Data for analysis:
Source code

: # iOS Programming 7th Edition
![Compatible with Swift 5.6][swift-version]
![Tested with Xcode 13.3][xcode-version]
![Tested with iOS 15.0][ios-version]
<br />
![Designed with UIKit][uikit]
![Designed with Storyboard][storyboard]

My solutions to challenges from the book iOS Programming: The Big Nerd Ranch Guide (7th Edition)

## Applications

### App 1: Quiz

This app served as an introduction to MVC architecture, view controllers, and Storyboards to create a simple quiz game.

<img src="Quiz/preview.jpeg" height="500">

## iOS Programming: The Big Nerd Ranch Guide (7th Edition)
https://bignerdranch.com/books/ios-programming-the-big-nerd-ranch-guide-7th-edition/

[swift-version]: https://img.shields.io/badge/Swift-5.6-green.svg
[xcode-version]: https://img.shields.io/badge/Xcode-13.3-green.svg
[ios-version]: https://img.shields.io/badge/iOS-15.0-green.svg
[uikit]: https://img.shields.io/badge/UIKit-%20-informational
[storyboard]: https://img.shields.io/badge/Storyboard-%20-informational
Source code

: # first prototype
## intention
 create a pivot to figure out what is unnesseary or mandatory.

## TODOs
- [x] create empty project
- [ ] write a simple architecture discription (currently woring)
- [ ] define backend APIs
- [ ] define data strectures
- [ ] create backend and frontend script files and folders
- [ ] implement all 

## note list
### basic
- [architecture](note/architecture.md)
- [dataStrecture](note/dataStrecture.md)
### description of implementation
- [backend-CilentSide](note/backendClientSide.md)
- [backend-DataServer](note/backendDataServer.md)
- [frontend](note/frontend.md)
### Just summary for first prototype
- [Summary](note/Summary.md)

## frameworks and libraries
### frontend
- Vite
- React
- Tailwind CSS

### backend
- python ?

Brief: Every line of the material that holds "backend" should be copied out as the answer.

Response:
- [ ] define backend APIs
- [ ] create backend and frontend script files and folders
- [backend-CilentSide](note/backendClientSide.md)
- [backend-DataServer](note/backendDataServer.md)
### backend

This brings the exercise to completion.